I nailed the SAT because I was hell bent on going to college and I studied for months. An education was my way out of poverty. I had a 4.0 grade point average. I had excellent recommendations from teachers who were honest about my circumstances and told college counselors that I had persevered against heavy odds.

I got a full-ride scholarship.

I moved on. I moved forward.

I didn’t know what else to do.

11

“Let’s talk over dinner, Allie.”

I sank onto my dad’s couch with my mother’s red-and-white flowered quilt on it, my head in one hand, my phone in the other. I had returned late last night from my trip and I knew Jace was not happy. He was a kind man, but he was a proud man, and he was frustrated with me, with us. He did not like getting the runaround. I got it.

“Jace . . .”

“I have calzone and salad and I’m bringing it down to your place.”

“Jace—”

“Jace what?” he snapped.

“I’m—”

What to say?I thought of you my entire trip and I’m wiped out and I have no resistance against you at all . . . I can’t wait to see you . . . I can’t believe I’m thinking very seriously of moving, because then I would never see you; but it would be another form of hell to stay here and be near you as your life goes on . . . I have missed you since Yellowstone . . . I love you and I want to jump into bed with you more than I’ve wanted anything.

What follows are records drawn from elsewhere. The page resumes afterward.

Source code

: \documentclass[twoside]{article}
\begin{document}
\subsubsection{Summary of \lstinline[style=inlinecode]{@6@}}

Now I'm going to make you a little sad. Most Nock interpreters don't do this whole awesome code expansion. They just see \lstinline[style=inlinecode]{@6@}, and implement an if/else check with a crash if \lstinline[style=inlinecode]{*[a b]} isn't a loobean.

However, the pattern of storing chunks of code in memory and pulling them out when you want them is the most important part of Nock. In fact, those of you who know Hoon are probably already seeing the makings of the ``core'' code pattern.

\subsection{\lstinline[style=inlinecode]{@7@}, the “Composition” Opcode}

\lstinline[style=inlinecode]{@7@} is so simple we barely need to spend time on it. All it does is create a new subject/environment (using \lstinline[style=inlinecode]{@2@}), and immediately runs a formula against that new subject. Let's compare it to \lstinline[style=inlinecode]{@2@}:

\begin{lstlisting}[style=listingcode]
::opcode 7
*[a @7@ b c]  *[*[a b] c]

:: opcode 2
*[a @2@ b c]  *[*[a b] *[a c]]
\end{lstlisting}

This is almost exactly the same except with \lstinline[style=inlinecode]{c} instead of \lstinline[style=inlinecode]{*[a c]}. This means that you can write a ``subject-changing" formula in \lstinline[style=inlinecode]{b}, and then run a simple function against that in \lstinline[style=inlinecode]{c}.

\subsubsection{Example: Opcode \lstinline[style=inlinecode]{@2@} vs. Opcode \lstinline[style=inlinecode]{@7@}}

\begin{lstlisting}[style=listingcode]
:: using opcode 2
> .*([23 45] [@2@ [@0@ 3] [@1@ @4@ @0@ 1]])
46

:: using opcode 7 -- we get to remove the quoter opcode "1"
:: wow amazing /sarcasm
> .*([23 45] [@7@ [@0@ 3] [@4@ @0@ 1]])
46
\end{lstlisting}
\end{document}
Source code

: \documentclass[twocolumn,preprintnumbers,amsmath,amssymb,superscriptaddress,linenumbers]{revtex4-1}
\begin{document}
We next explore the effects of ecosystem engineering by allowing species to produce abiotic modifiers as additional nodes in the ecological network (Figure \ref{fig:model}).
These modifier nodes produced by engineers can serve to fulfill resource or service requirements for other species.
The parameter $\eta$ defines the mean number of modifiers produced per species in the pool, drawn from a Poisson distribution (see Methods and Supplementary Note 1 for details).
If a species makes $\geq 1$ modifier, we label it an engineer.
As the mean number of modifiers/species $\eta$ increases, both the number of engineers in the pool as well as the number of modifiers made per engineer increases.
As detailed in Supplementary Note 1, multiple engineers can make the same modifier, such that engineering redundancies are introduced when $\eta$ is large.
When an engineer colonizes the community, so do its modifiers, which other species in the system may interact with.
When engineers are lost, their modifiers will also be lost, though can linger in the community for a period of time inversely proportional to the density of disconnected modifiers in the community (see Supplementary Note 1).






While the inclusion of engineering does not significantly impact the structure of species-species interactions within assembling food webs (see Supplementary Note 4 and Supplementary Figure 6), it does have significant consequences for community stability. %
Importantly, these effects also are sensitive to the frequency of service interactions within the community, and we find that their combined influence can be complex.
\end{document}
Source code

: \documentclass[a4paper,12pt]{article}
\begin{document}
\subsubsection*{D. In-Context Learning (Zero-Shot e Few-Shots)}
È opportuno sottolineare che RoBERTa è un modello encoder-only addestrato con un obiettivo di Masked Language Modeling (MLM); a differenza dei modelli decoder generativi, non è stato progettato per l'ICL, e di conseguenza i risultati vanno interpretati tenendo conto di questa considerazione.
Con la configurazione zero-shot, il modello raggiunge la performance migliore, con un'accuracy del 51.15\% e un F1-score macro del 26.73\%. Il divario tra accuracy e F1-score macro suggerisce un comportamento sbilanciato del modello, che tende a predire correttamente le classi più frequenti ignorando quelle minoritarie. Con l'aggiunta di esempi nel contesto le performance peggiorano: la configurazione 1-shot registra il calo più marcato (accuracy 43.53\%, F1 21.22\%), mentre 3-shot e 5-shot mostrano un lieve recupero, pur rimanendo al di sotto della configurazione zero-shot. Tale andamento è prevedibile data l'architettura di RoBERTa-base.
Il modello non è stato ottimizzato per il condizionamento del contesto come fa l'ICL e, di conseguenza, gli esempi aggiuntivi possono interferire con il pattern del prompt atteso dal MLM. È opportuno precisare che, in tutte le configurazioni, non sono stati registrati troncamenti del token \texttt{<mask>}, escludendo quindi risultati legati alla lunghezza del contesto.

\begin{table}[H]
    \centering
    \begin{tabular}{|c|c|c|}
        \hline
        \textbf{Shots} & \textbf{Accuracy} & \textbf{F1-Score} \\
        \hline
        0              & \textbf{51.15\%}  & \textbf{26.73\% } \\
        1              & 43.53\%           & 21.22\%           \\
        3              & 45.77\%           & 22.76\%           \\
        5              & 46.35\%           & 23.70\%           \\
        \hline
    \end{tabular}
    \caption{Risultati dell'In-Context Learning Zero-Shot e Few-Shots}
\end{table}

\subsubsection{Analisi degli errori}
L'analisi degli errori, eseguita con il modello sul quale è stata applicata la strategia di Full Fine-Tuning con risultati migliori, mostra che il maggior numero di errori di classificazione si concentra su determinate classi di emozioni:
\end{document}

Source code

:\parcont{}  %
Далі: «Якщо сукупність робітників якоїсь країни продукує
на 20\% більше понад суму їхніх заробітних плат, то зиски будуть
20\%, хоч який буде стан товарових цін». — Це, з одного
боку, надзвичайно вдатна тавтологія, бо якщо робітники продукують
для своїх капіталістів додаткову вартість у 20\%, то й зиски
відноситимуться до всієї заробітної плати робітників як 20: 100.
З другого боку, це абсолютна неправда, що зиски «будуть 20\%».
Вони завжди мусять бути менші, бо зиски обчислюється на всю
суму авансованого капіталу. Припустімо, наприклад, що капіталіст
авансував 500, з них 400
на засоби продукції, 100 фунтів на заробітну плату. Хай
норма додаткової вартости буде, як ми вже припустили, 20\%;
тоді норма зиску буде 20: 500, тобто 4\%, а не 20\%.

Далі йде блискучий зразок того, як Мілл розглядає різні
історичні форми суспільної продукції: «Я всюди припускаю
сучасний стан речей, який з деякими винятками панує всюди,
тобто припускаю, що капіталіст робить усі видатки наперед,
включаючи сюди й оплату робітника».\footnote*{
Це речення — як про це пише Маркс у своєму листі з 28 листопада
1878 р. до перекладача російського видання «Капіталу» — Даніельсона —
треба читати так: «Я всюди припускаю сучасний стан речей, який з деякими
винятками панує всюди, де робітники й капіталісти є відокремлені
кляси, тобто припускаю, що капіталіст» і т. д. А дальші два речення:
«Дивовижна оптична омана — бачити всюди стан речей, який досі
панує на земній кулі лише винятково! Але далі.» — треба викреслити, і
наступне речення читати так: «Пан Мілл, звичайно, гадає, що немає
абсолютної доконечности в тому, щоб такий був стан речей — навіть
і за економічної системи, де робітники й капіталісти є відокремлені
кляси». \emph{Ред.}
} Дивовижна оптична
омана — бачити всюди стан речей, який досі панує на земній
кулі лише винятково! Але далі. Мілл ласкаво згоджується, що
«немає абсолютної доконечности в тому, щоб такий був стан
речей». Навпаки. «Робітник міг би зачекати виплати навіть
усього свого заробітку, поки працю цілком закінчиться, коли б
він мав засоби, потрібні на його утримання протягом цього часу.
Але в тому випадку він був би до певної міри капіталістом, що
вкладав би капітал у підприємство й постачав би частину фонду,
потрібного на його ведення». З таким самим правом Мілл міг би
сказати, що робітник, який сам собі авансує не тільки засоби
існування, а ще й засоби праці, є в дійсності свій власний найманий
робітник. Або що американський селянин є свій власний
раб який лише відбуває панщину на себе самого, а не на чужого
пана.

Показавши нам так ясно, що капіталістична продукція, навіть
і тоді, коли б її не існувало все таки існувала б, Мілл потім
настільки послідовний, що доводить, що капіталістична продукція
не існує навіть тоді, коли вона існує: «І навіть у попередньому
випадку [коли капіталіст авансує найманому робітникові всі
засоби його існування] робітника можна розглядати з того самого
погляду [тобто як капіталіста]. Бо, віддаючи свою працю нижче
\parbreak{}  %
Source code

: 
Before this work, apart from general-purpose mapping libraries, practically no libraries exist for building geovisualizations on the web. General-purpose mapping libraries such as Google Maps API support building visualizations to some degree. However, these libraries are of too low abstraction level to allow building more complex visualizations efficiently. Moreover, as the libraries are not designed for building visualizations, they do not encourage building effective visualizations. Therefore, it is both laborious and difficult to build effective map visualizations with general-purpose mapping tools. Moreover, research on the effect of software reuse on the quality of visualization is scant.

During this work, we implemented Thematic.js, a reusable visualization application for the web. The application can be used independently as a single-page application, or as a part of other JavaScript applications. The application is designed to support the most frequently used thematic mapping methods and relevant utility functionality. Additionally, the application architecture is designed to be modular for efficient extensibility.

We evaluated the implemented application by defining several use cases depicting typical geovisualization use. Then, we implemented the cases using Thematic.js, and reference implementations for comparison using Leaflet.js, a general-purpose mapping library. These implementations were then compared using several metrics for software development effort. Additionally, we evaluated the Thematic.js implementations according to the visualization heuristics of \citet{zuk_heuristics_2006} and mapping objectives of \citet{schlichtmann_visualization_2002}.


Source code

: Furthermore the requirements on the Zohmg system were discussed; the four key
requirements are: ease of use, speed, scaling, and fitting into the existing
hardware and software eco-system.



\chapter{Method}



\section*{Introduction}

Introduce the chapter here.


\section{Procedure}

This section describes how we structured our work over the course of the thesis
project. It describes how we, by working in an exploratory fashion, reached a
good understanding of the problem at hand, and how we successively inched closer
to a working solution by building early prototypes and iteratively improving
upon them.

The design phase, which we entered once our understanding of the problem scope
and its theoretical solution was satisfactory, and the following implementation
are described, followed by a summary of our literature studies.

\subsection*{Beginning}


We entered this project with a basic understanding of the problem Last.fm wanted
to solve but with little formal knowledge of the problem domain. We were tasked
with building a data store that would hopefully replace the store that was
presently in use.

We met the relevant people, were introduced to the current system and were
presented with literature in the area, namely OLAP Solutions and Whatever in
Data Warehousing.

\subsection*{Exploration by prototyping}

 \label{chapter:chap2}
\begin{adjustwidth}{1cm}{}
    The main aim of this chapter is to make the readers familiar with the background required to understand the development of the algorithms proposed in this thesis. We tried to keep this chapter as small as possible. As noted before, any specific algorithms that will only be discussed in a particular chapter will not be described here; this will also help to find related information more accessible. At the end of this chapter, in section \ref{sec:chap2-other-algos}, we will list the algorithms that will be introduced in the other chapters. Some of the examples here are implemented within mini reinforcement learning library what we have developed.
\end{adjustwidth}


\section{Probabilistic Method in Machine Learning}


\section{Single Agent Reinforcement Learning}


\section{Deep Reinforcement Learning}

“You’re what, Allie? No, hold that thought. I’m coming down and you’re going to eat Italian with me.” He hung up.

I stared at the phone, then looked up at his architecturally stunning, warm, safe house on the hill. He would do what he wanted to do. He would be here in five minutes.

I ran for my closet and my lipstick.

It is amazing what a woman can do for her looks in five minutes, if pushed.